Work to be completed> All of the entries need to be copied character for character.

━━━━━ Information supplied

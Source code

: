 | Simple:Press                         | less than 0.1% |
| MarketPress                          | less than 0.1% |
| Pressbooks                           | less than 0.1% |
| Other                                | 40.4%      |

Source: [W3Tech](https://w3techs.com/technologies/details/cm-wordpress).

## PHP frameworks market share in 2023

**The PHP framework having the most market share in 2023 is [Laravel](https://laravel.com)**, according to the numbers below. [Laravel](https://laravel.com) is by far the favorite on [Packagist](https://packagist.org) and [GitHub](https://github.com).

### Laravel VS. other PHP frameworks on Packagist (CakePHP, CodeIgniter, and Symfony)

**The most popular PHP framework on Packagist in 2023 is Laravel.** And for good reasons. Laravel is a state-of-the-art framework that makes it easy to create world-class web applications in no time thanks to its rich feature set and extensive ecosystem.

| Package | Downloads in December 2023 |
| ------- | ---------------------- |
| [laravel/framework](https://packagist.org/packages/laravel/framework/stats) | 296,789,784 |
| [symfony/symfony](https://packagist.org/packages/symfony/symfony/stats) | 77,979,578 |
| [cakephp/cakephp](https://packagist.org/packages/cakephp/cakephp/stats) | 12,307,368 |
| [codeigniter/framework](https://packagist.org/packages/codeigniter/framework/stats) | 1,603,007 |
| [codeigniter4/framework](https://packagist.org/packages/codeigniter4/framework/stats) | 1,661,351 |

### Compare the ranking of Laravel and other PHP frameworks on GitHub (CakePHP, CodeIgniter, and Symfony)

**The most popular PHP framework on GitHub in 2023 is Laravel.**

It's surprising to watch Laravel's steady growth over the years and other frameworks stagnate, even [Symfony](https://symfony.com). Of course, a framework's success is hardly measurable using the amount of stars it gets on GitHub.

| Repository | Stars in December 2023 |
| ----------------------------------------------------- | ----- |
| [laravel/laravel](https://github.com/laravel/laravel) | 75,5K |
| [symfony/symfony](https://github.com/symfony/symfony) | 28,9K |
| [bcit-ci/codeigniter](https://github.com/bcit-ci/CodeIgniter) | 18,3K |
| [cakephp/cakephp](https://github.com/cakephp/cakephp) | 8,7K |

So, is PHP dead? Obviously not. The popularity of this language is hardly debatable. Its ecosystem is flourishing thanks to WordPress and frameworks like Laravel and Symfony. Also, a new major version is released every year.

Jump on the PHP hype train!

━━━━━━━━━━

Solution>
Source code

: | Simple:Press                         | less than 0.1% |
| MarketPress                          | less than 0.1% |
| Pressbooks                           | less than 0.1% |
| Other                                | 40.4%      |

Source: [W3Tech](https://w3techs.com/technologies/details/cm-wordpress).

## PHP frameworks market share in 2023

**The PHP framework having the most market share in 2023 is [Laravel](https://laravel.com)**, according to the numbers below. [Laravel](https://laravel.com) is by far the favorite on [Packagist](https://packagist.org) and [GitHub](https://github.com).

### Laravel VS. other PHP frameworks on Packagist (CakePHP, CodeIgniter, and Symfony)

**The most popular PHP framework on Packagist in 2023 is Laravel.** And for good reasons. Laravel is a state-of-the-art framework that makes it easy to create world-class web applications in no time thanks to its rich feature set and extensive ecosystem.

| Package | Downloads in December 2023 |
| ------- | ---------------------- |
| [laravel/framework](https://packagist.org/packages/laravel/framework/stats) | 296,789,784 |
| [symfony/symfony](https://packagist.org/packages/symfony/symfony/stats) | 77,979,578 |
| [cakephp/cakephp](https://packagist.org/packages/cakephp/cakephp/stats) | 12,307,368 |
| [codeigniter/framework](https://packagist.org/packages/codeigniter/framework/stats) | 1,603,007 |
| [codeigniter4/framework](https://packagist.org/packages/codeigniter4/framework/stats) | 1,661,351 |

### Compare the ranking of Laravel and other PHP frameworks on GitHub (CakePHP, CodeIgniter, and Symfony)

**The most popular PHP framework on GitHub in 2023 is Laravel.**

It's surprising to watch Laravel's steady growth over the years and other frameworks stagnate, even [Symfony](https://symfony.com). Of course, a framework's success is hardly measurable using the amount of stars it gets on GitHub.

| Repository | Stars in December 2023 |
| ----------------------------------------------------- | ----- |
| [laravel/laravel](https://github.com/laravel/laravel) | 75,5K |
| [symfony/symfony](https://github.com/symfony/symfony) | 28,9K |
| [bcit-ci/codeigniter](https://github.com/bcit-ci/CodeIgniter) | 18,3K |
| [cakephp/cakephp](https://github.com/cakephp/cakephp) | 8,7K |

So, is PHP dead? Obviously not. The popularity of this language is hardly debatable. Its ecosystem is flourishing thanks to WordPress and frameworks like Laravel and Symfony. Also, a new major version is released every year.

Jump on the PHP hype train!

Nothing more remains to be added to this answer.